Over a year after the Supreme Court dismissed telecom major Vodafone’s petition challenging Indian tax authorities’ jurisdiction over its $11.2-billion acquisition of Hutchison Essar in 2007, UK Prime Minister Gordon Brown has written to Prime Minister Manmohan Singh warning that such tax treatment will affect India’s investment climate.
Brown’s missive follows a showcause notice by the income tax department to Vodafone in October 2009 — that was a step towards raising a tax demand on the firm for $1.7 billion on capital gains, and possibly even penalties with 18% annual interest since the transaction.
Vodafone had questioned the tax department’s jurisdiction over share transfer between two overseas companies — Hutchison International and CGP Investment, incorporated in the Cayman Islands—through which the shares were routed to Vodafone. A Bloomberg-UTV report said Brown told Singh in the letter that taxing cross-border deals such as the Vodafone one could create uncertainty for foreign investors and affect investment climate.
Bloomberg also reports that the Indian government has replied to Brown’s communiqué—pointing out that the matter is in court and no decision has been taken.
Vodafone had acquired a 52% stake in Hutch Essar and the tax department had served a 2,400 page-long show cause notice to the firm in October after a long-drawn out court battle over the department’s right to scrutinize the transaction details of the acquisition.
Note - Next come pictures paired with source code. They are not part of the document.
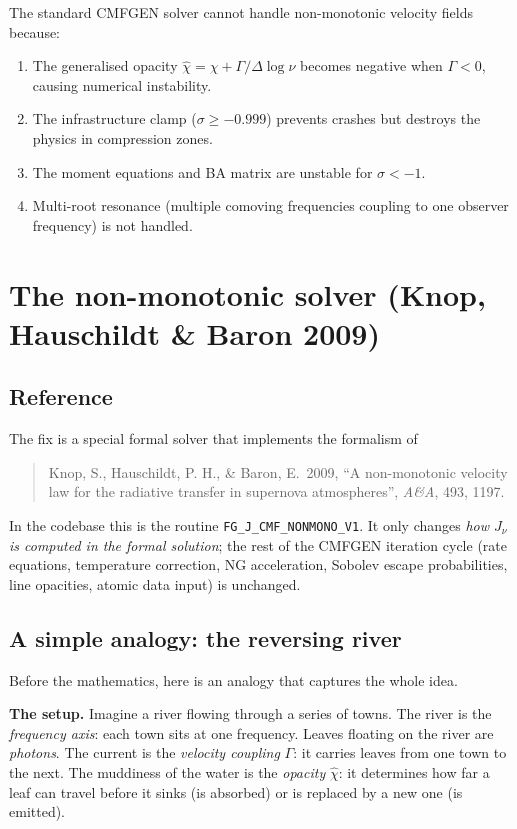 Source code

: \documentclass[11pt]{article}
\begin{document}
The standard CMFGEN solver cannot handle non-monotonic velocity fields
because:
\begin{enumerate}[nosep]
  \item The generalised opacity
        $\hat\chi = \chi + \Gamma/\Delta\log\nu$ becomes negative when
        $\Gamma < 0$, causing numerical instability.
  \item The infrastructure clamp ($\sigma \ge -0.999$) prevents crashes
        but destroys the physics in compression zones.
  \item The moment equations and BA matrix are unstable for
        $\sigma < -1$.
  \item Multi-root resonance (multiple comoving frequencies coupling to
        one observer frequency) is not handled.
\end{enumerate}

\section{The non-monotonic solver (Knop, Hauschildt \& Baron 2009)}

\subsection{Reference}

The fix is a special formal solver that implements the formalism of

\begin{quote}
  Knop, S., Hauschildt, P. H., \& Baron, E.\ 2009,
  ``A non-monotonic velocity law for the radiative transfer in
  supernova atmospheres'', \emph{A\&A}, 493, 1197.
\end{quote}

In the codebase this is the routine
\texttt{FG\_J\_CMF\_NONMONO\_V1}.  It only changes \emph{how $J_\nu$ is
computed in the formal solution}; the rest of the CMFGEN iteration cycle
(rate equations, temperature correction, NG acceleration, Sobolev
escape probabilities, line opacities, atomic data input) is unchanged.

\subsection{A simple analogy: the reversing river}
\label{sec:analogy}

Before the mathematics, here is an analogy that captures the whole idea.

\medskip\noindent
\textbf{The setup.}\quad
Imagine a river flowing through a series of towns.  The river is the
\emph{frequency axis}: each town sits at one frequency.  Leaves floating
on the river are \emph{photons}.  The current is the
\emph{velocity coupling} $\Gamma$: it carries leaves from one town to
the next.  The muddiness of the water is the \emph{opacity} $\hat\chi$:
it determines how far a leaf can travel before it sinks (is absorbed) or
is replaced by a new one (is emitted).
\end{document}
In its notice, the department had asked the company why it should not be held that the Department has jurisdiction to proceed against it for the default of non-deduction of tax at source from the transaction.
A tax demand notice will be prepared on the basis of Vodafone’s response to the notice and experts believe it could take up to four years before Vodafone actually has to fork out the money as it would once again go through the entire judicial process against the demand notice.